Je l’entends chanter des comptines en posant des pages de journaux sur les dernières couches fraiches de peintures, pour que des pigments de la partie supérieure soient aspirés et que les jeux de transparence fassent vibrer la matière.
Je me revois allongée sur le canapé, dans l’atelier, qui est aussi chez lui, parce qu’avec le temps la peinture et la vie ont fusionné.

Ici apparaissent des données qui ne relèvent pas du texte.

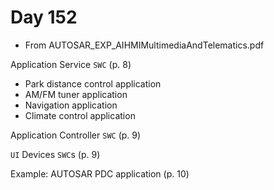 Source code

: # Day 152

* From AUTOSAR\_EXP\_AIHMIMultimediaAndTelematics.pdf

Application Service `SWC` (p. 8)
* Park distance control application
* AM/FM tuner application
* Navigation application
* Climate control application

Application Controller `SWC` (p. 9)

`UI` Devices `SWC`s (p. 9)

Example: AUTOSAR PDC application  (p. 10)
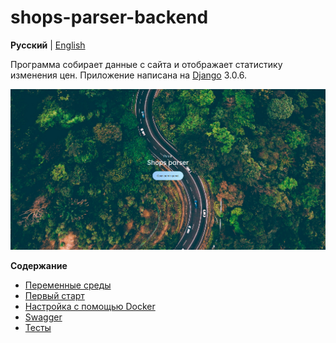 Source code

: # shops-parser-backend

**Русский** | [English](../../README.md)

Программа собирает данные с сайта и отображает статистику изменения цен. 
Приложение написана на [Django](https://www.djangoproject.com/) 3.0.6.

<img src="../img/image.png">

**Содержание**

- [Переменные среды](enviroment.md)
- [Первый старт](first_start.md)
- [Настройка с помощью Docker](docker.md)
- [Swagger](swagger.md)
- [Тесты](tests.md)

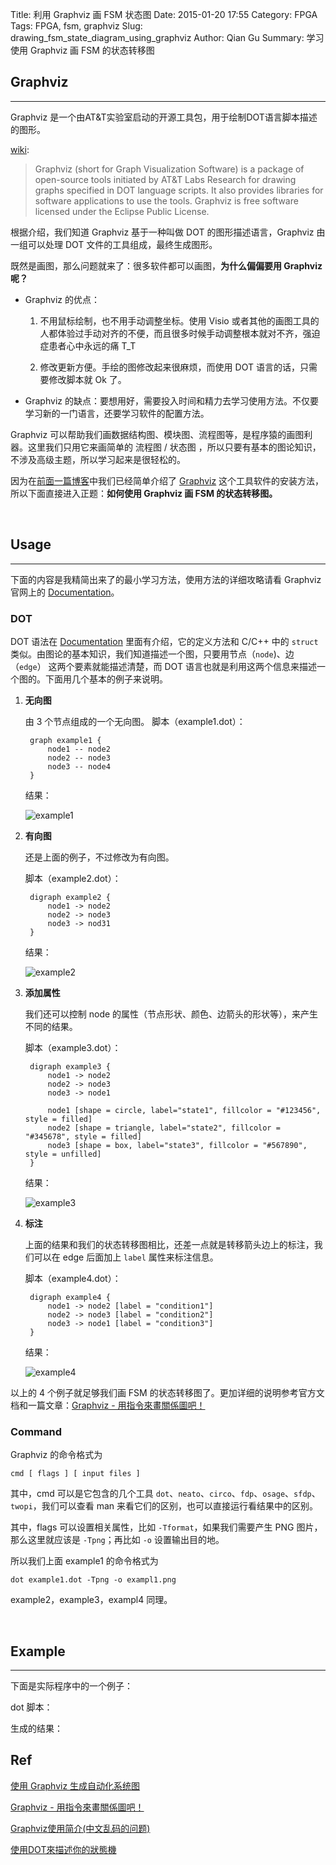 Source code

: Title: 利用 Graphviz 画 FSM 状态图
Date: 2015-01-20 17:55
Category: FPGA 
Tags: FPGA, fsm, graphviz
Slug: drawing_fsm_state_diagram_using_graphviz
Author: Qian Gu
Summary: 学习使用 Graphviz 画 FSM 的状态转移图

## Graphviz
* * *

Graphviz 是一个由AT&T实验室启动的开源工具包，用于绘制DOT语言脚本描述的图形。

[wiki][wiki]:

> Graphviz (short for Graph Visualization Software) is a package of open-source tools initiated by AT&T Labs Research for drawing graphs specified in DOT language scripts. It also provides libraries for software applications to use the tools. Graphviz is free software licensed under the Eclipse Public License.

根据介绍，我们知道 Graphviz 基于一种叫做 DOT 的图形描述语言，Graphviz 由一组可以处理 DOT 文件的工具组成，最终生成图形。

既然是画图，那么问题就来了：很多软件都可以画图，**为什么偏偏要用 Graphviz 呢？**

+ Graphviz 的优点：

	1. 不用鼠标绘制，也不用手动调整坐标。使用 Visio 或者其他的画图工具的人都体验过手动对齐的不便，而且很多时候手动调整根本就对不齐，强迫症患者心中永远的痛 T_T

	2. 修改更新方便。手绘的图修改起来很麻烦，而使用 DOT 语言的话，只需要修改脚本就 Ok 了。

+ Graphviz 的缺点：要想用好，需要投入时间和精力去学习使用方法。不仅要学习新的一门语言，还要学习软件的配置方法。

Graphviz 可以帮助我们画数据结构图、模块图、流程图等，是程序猿的画图利器。这里我们只用它来画简单的 流程图 / 状态图 ，所以只要有基本的图论知识，不涉及高级主题，所以学习起来是很轻松的。

因为在[前面一篇博客][article1]中我们已经简单介绍了 [Graphviz][graphviz] 这个工具软件的安装方法，所以下面直接进入正题：**如何使用 Graphviz 画 FSM 的状态转移图。**

[article1]: http://guqian110.github.io/pages/2015/01/11/how_to_analyse_code_elegantly.html
[graphviz]: http://www.graphviz.org/
[wiki]: http://en.wikipedia.org/wiki/Graphviz

<br>

## Usage
* * *

下面的内容是我精简出来了的最小学习方法，使用方法的详细攻略请看 Graphviz 官网上的 [Documentation][documentation]。

### DOT

DOT 语法在 [Documentation][documentation] 里面有介绍，它的定义方法和 C/C++ 中的 `struct` 类似。由图论的基本知识，我们知道描述一个图，只要用节点（`node`)、边（`edge`） 这两个要素就能描述清楚，而 DOT 语言也就是利用这两个信息来描述一个图的。下面用几个基本的例子来说明。

1. **无向图**

	由 3 个节点组成的一个无向图。
	脚本（example1.dot）：

		graph example1 {
			node1 -- node2
			node2 -- node3
			node3 -- node4
		}

	结果：

	![example1](/images/drawing-fsm-state-diagram-using-graphviz/example1.png)


2. **有向图**

	还是上面的例子，不过修改为有向图。

	脚本（example2.dot）：

		digraph example2 {
			node1 -> node2
			node2 -> node3
			node3 -> nod31
		}

	结果：

	![example2](/images/drawing-fsm-state-diagram-using-graphviz/example2.png)


3. **添加属性**

	我们还可以控制 node 的属性（节点形状、颜色、边箭头的形状等），来产生不同的结果。

	脚本（example3.dot）：

		digraph example3 {
			node1 -> node2
			node2 -> node3
			node3 -> node1

			node1 [shape = circle, label="state1", fillcolor = "#123456", style = filled]
			node2 [shape = triangle, label="state2", fillcolor = "#345678", style = filled]
			node3 [shape = box, label="state3", fillcolor = "#567890", style = unfilled]
		}

	结果：

	![example3](/images/drawing-fsm-state-diagram-using-graphviz/example3.png)

4. **标注**

	上面的结果和我们的状态转移图相比，还差一点就是转移箭头边上的标注，我们可以在 edge 后面加上 `label` 属性来标注信息。

	脚本（example4.dot）：

		digraph example4 {
			node1 -> node2 [label = "condition1"]
			node2 -> node3 [label = "condition2"]
			node3 -> node1 [label = "condition3"]
		}

	结果：

	![example4](/images/drawing-fsm-state-diagram-using-graphviz/example4.png)

以上的 4 个例子就足够我们画 FSM 的状态转移图了。更加详细的说明参考官方文档和一篇文章：[Graphviz - 用指令來畫關係圖吧！][article2]

### Command

Graphviz 的命令格式为

	cmd [ flags ] [ input files ]

其中，cmd 可以是它包含的几个工具 `dot`、`neato`、`circo`、`fdp`、`osage`、`sfdp`、`twopi`，我们可以查看 man <cmd> 来看它们的区别，也可以直接运行看结果中的区别。

其中，flags 可以设置相关属性，比如 `-Tformat`，如果我们需要产生 PNG 图片，那么这里就应该是 `-Tpng`；再比如 `-o` 设置输出目的地。

所以我们上面 example1 的命令格式为

	dot example1.dot -Tpng -o exampl1.png

example2，example3，exampl4 同理。

[documentation]: http://www.graphviz.org/Documentation.php
[article2]: http://www.openfoundry.org/en/foss-programs/8820-graphviz-

<br>

## Example
* * *

下面是实际程序中的一个例子：

dot 脚本：

生成的结果：



## Ref

[使用 Graphviz 生成自动化系统图](http://www.ibm.com/developerworks/cn/aix/library/au-aix-graphviz/)

[Graphviz - 用指令來畫關係圖吧！][article2]

[Graphviz使用简介(中文乱码的问题)](http://blog.163.com/prevBlogPerma.do?host=lockriver&srl=487232242010101761749383&mode=prev)

[使用DOT來描述你的狀態機](http://gary-digital.blogspot.com/2006/08/dot.html)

Son gilet est couvert de couleurs, de tâches d’huiles. J’imagine parfaitement les mouvements de ses mains quand il enfile ses gants comme un chirurgien avant une opération du cœur, son jean impeccable et ses chaussures en cuir, qu’il a achetées il y a vingt ans et dont il a pris soin comme de tous les objets qui l’entourent, elles-aussi pourtant vernies de peinture. Je me sens si proche de lui. Comme un musicien qui travaillerait avec le silence. Une musique sculptée pour la rétine.
J’apprends que Monet, à la fin de sa vie, avait la cataracte. Qu’il était presque aveugle. Je regarde les Nymphéas, et je pense que le matériau des Nymphéas, ce n’est peut-être pas le jardin, ce n’est peut-être pas Giverny, mais c’est la mémoire. Une mémoire trouble, faite d’émotions, de peur, faite aussi surement des rêves et des terreurs d’une époque. Terreurs de la guerre, et terreurs donc inépuisables. Et Monet, plongé dans le noir, dans un réel de plus en plus trouble, de plus en plus flou, peut-être enfin de plus en plus vrai, fait émerger depuis l’endroit enfoui de la mémoire, de ce qui est perdu et qui pourtant existe, des fleurs, des arbres, des ciels, qui racontent le revers du monde. Je pense à l’étymologie du mot désir, desiderare, ressentir le manque de l’étoile, et j’imagine Monet dans le noir, faire émerger de sa mémoire ce jardin irréel pour tenter de rattraper l’étoile au vol, de la rappeler, de l’imaginer, puisqu’elle s’est rendue invisible. Ce qu’on vient chercher dans les Nymphéas, ce n’est peut-être pas tant la paix stabilisée d’un jardin d’Eden perdu et retrouvé, que de trouer la surface trouble du monde, la surface trouble de la paix, pour saisir le mouvement infini, les teintes innommables, la mémoire arrachée, le château des ombres, le revers de la vue. On vient faire l’expérience de la perte de vue, pour mieux voir. Quelque chose de l’ordre des anciennes pythies grecques. Ou de l’expérience la plus heureuse possible de la mélancolie. Créer à partir du manque un monde qu’on parie plus puissant encore que celui qui a été effectivement perdu et qui ne reviendra pas. Dire à la mélancolie qu’elle est une arme d’une puissance inouïe. Merci pour le manque. Merci pour le mouvement, pour la transformation, pour les étoiles qui nous habitent chacun en silence, celles qui n’existent pas encore et qu’on pourrait peut-être un jour apprendre à faire advenir collectivement. Merci pour le jardin d’Eden qui ne fleurit pas dans le passé mais bien dans le futur, et c’est ce qu’on découvre en s’immergeant dans ces panneaux creusés dans la langue de silex du silence, protégés quelque part sous une verrière, à l’extrémité d’une terrasse du bord de la seine, dans le jardin des Tuileries.